Saturday, October 3, 2009

CATCH THE SHINING MOMENTS

Long days of heavy rains. Last night at 10 p.m., after listening to hours of the waters beating on my skylights, I put on my coat and took the dog out for his night walk. Every leaf on every tree in the woodland was wet and sharply outlined, gleaming from a high bright moon in a suddenly clear sky.
Sometimes you have to snatch those moments; by morning the rains were back.
R.A.T. (Rose About Town) urges you to catch those moments when you can.

(Direct comments to randrmoore@gmail.com )

Tuesday, September 29, 2009

JUST THINKING ABOUT THICK AND THIN...

Recently the CEO of our Cleveland Clinic said, if he could legally do so, he would hire no overweight people.

Does this medical executive realize a great many women today are keeping their weight down through eating disorders, such and anorexia and bulimia... and by smoking (none of which are exactly classified as healthy)?

For that matter, what's plump; what's obese; what's slim; what's skeletal?... Is it in the eye of the beholder?... Is it, as the lawmakers have often said about another subject--pornography--that "You know it when you see it"?

One day recently I read a letter to a magazine editor from a 50-plus-year-old woman who bragged that she was 5 ft. 8 inches tall and 110 lbs.

"I've always worked very hard at keeping myself at that level," she wrote, "So I know it can be done." On the other hand, she noted, her sister was 5 ft. 5 and 148 lbs, which the writer designated as obese; the word "obese" seeming to make the woman want to gag (as in bulimia?)...

I can't help thinking about:

*The gym bunnies who spend hours a day all week on the treadmill. (Is that obsessive? Is there room left for living?)

*The skinned-down Hollywood stereotypes, who can tell you everything you want to know about liposuction; tummy tucks; cheek implants (facial and derriere alike); calf implants...

*And those much-ballyhooed "designer sizes." (What the heck does a size zero woman look like; can you even SEE her?)

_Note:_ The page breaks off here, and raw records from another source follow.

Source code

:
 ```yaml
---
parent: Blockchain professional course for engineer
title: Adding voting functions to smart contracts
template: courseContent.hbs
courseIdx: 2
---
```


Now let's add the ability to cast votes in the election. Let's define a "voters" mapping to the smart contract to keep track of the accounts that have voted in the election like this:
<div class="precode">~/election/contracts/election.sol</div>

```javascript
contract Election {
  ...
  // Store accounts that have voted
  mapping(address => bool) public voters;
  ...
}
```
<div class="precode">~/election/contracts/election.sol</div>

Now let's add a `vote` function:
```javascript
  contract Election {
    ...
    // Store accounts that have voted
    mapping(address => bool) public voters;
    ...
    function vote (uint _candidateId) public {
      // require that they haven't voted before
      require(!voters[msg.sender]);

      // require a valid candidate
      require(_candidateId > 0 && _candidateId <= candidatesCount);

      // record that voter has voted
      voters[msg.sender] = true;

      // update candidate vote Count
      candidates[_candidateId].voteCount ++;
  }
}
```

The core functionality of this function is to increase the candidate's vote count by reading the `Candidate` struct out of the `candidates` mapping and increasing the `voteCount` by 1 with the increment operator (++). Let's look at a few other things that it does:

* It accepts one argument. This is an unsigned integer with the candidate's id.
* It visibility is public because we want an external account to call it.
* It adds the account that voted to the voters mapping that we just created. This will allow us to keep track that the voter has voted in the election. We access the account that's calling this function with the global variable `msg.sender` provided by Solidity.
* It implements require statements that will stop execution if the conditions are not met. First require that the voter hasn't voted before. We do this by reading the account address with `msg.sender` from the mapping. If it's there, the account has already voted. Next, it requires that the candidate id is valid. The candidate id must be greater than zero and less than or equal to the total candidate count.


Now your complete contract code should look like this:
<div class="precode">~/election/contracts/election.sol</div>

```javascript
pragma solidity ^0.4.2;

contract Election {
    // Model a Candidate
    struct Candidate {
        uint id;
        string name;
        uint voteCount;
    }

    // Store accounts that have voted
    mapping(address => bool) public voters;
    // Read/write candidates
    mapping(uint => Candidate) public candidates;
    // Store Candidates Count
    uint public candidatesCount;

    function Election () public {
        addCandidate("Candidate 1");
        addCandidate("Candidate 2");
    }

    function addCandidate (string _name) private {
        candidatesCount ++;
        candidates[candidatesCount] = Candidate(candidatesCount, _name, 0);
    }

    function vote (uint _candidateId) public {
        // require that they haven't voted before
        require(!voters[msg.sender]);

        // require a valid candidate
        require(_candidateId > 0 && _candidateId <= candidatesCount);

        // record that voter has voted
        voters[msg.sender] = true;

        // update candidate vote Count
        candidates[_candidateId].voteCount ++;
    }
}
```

R.A.T. (Rose About Town) ... accepts comments from people of all types and sizes, at randrmoore@email.com

Monday, September 28, 2009

A WALKING BUDDY FOR ALL SEASONS

Today the color is barely beginning in our woodland, but we can see it coming. Soon the leaves will begin to fall around us in great numbers, and our bottomland will glow with many shades of gold. In autumn, we call this acreage "Midas Valley." It's spectacular... and the season all too short.